Improved photocatalytic air cleaner with decomposition of aldehyde and aerosol-associated influenza virus infectivity in indoor air

Abstract

Air pollution caused by fine particulate matter (PM2.5), volatile organic compounds, and bioaerosols is a major environmental risk to health. We developed a photocatalytic air cleaner for reducing the pollution levels of indoor air; we improved the photocatalytic system by using UV-LED for the removal of acetaldehyde and PM2.5 and by reducing the weight and size of the system. The efficiency of photocatalysis depends on the surface area and materials. Therefore, we prepared a nanosized titanium dioxide (TiO2)-coated aluminum plate irradiated by UV-LED lamps (wavelength: 375 nm) as a photocatalytic air cleaner. Passing air continuously through a TiO2-coated aluminum plate (5 × 10 × 1 cm) under black light for 200 min decomposed 90% of 5 ppm acetaldehyde (12.4 µmol h–1) and generated two carbon dioxide molecules (25.43 µmol h–1) at a molar ratio of 1:2, indicating complete decomposition of acetaldehyde with high efficiency.
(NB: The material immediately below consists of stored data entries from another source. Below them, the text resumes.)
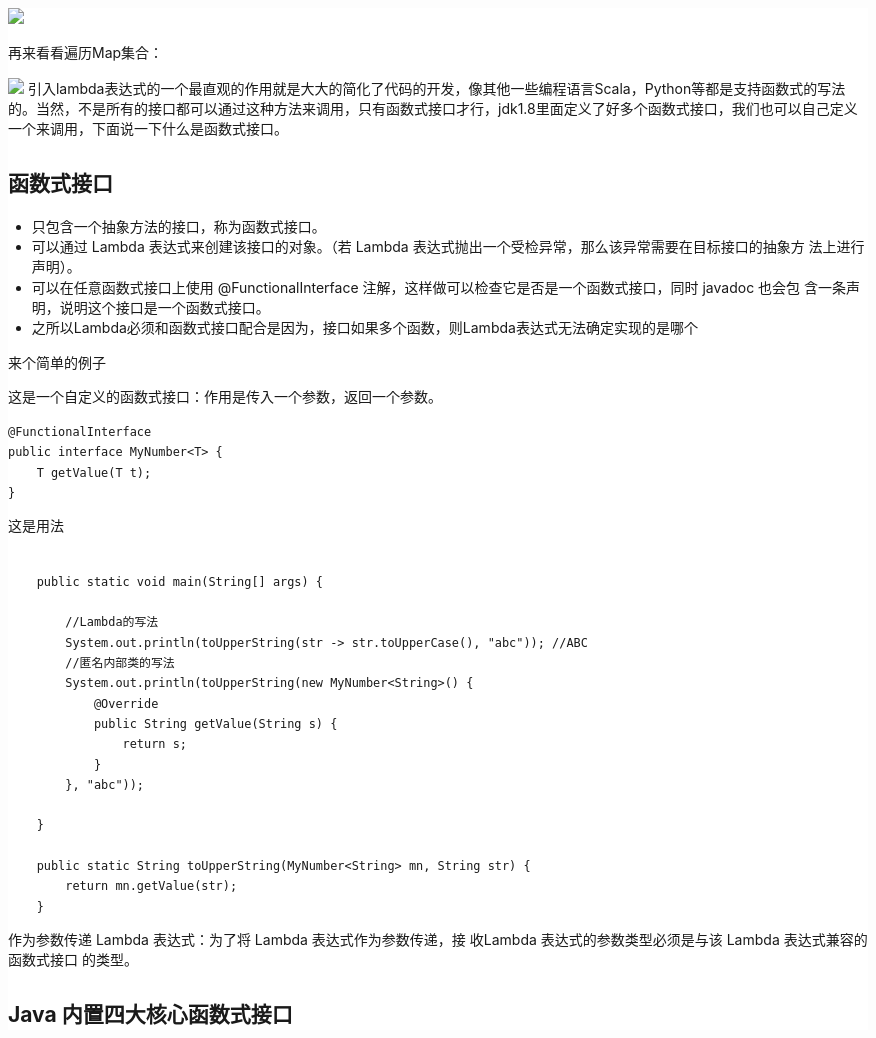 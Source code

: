 ![](https://user-gold-cdn.xitu.io/2019/12/13/16efe79cac10ef69?w=768&h=353&f=png&s=48516)

再来看看遍历Map集合：

![](https://user-gold-cdn.xitu.io/2019/12/13/16efe79fb26cb5cf?w=797&h=344&f=png&s=44914)
引入lambda表达式的一个最直观的作用就是大大的简化了代码的开发，像其他一些编程语言Scala，Python等都是支持函数式的写法的。当然，不是所有的接口都可以通过这种方法来调用，只有函数式接口才行，jdk1.8里面定义了好多个函数式接口，我们也可以自己定义一个来调用，下面说一下什么是函数式接口。

## 函数式接口

- 只包含一个抽象方法的接口，称为函数式接口。
- 可以通过 Lambda 表达式来创建该接口的对象。（若 Lambda 表达式抛出一个受检异常，那么该异常需要在目标接口的抽象方
法上进行声明）。
- 可以在任意函数式接口上使用 @FunctionalInterface 注解，这样做可以检查它是否是一个函数式接口，同时 javadoc 也会包 含一条声明，说明这个接口是一个函数式接口。
- 之所以Lambda必须和函数式接口配合是因为，接口如果多个函数，则Lambda表达式无法确定实现的是哪个

来个简单的例子

这是一个自定义的函数式接口：作用是传入一个参数，返回一个参数。
```
@FunctionalInterface
public interface MyNumber<T> {
    T getValue(T t);
}
```
这是用法

```

    public static void main(String[] args) {

        //Lambda的写法
        System.out.println(toUpperString(str -> str.toUpperCase(), "abc")); //ABC
        //匿名内部类的写法
        System.out.println(toUpperString(new MyNumber<String>() {
            @Override
            public String getValue(String s) {
                return s;
            }
        }, "abc"));

    }

    public static String toUpperString(MyNumber<String> mn, String str) {
        return mn.getValue(str);
    }
```
作为参数传递 Lambda 表达式：为了将 Lambda 表达式作为参数传递，接
收Lambda 表达式的参数类型必须是与该 Lambda 表达式兼容的函数式接口
的类型。

## Java 内置四大核心函数式接口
This photocatalytic air cleaner was applied to the decomposition of acetaldehyde and inactivation and removal of aerosol-associated influenza virus. Acetaldehyde (20 ppm) in a 1-m3 cubic space was eliminated in 60 min at a half-life of 8 min. The aerosol-associated infectivity and the RNA genome of influenza virus A/PR/8/1934 (H1N1) produced by a nebulizer in a 779-L cubic space were eliminated within 7 min; however, they were detectable for up to 28 minutes when the functional photocatalytic air cleaner was not used. The presence of intermediate breakdown products of influenza virus indicated that the virus was broken down by photocatalysis. Thus, the photocatalytic air cleaner efficiently decomposed and eliminated organic chemicals, acetaldehyde, and aerosol-associated influenza virus infectivity and viral RNA, indicating that it can clean and detoxify the indoor air in a closed space for maintaining a safer environment.